* _Problem statement_: Please copy each line of the records below that includes the word "after".

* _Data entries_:
+ + + + + + +
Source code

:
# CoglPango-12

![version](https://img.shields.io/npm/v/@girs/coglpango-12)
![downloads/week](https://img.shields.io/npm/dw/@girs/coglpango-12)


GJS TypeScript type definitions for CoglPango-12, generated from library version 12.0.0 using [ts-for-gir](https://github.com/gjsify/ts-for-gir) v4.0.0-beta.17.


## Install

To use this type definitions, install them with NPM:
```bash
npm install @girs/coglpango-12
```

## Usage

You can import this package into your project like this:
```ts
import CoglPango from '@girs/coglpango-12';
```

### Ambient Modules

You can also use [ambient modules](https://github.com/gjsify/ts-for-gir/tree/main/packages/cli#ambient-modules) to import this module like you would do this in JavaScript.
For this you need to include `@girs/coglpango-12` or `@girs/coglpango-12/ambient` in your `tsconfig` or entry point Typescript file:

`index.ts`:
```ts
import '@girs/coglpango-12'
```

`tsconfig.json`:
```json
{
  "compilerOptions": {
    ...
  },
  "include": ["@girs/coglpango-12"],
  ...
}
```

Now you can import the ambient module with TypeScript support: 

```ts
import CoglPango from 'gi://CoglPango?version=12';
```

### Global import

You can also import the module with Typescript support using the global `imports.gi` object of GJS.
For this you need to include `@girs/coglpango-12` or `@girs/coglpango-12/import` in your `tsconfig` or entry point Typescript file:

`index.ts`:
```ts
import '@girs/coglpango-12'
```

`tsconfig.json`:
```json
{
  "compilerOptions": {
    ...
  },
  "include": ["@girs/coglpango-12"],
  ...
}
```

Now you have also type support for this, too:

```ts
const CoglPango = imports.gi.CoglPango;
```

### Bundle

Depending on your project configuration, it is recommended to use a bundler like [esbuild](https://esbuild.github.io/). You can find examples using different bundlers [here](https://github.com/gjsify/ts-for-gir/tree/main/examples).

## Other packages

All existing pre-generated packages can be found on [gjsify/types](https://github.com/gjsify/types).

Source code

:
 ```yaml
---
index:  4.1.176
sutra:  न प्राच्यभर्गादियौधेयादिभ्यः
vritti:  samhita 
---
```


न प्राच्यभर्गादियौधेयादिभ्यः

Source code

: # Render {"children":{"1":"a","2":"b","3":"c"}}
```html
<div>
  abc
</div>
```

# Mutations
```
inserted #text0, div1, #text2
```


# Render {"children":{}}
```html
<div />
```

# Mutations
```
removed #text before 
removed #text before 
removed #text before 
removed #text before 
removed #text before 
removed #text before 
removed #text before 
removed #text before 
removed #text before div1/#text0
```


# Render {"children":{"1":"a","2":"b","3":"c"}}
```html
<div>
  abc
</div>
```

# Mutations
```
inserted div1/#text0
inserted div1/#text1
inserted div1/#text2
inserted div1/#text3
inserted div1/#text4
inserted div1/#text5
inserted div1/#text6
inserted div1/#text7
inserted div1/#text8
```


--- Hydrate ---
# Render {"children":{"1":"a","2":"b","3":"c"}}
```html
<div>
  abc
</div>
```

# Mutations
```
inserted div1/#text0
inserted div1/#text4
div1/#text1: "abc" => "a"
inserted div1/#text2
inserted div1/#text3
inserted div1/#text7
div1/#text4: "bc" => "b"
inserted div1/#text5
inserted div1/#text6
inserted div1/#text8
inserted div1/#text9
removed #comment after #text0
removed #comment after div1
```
+ + + + + + +
* _Completed task_:
removed #comment after #text0
removed #comment after div1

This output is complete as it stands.